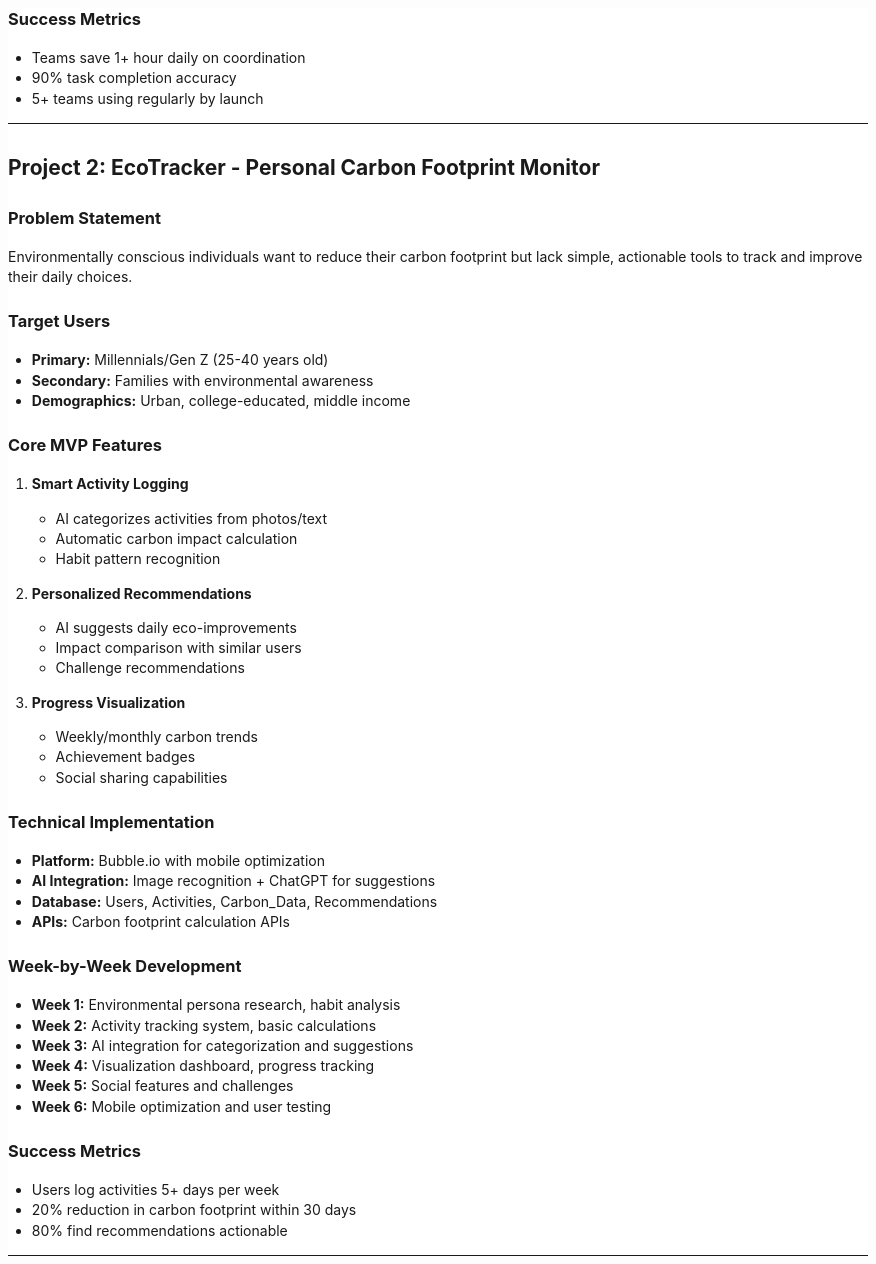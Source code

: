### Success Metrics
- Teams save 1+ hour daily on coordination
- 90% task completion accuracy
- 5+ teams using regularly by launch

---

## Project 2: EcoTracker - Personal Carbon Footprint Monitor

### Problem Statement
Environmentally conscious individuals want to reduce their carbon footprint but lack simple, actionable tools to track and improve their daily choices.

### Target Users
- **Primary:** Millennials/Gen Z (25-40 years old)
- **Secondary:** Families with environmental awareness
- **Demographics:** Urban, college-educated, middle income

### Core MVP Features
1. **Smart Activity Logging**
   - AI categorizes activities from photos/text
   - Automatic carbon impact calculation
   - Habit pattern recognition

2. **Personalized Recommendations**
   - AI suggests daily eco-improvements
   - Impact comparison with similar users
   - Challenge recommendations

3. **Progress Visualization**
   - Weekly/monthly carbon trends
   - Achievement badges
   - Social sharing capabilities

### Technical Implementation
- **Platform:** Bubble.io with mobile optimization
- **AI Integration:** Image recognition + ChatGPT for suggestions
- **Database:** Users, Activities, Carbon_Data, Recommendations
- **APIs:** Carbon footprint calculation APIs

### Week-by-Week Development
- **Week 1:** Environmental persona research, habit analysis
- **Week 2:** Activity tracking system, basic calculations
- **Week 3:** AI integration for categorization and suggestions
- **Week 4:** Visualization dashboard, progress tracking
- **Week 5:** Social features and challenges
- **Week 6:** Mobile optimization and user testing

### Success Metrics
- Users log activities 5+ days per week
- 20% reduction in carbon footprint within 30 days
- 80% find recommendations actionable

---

────────────────────────────────────────

▶ EXERCISE: For each line of the entries that includes "daily", show that line.

▶ RESULT OF THIS EXERCISE:
- Teams save 1+ hour daily on coordination
Environmentally conscious individuals want to reduce their carbon footprint but lack simple, actionable tools to track and improve their daily choices.
   - AI suggests daily eco-improvements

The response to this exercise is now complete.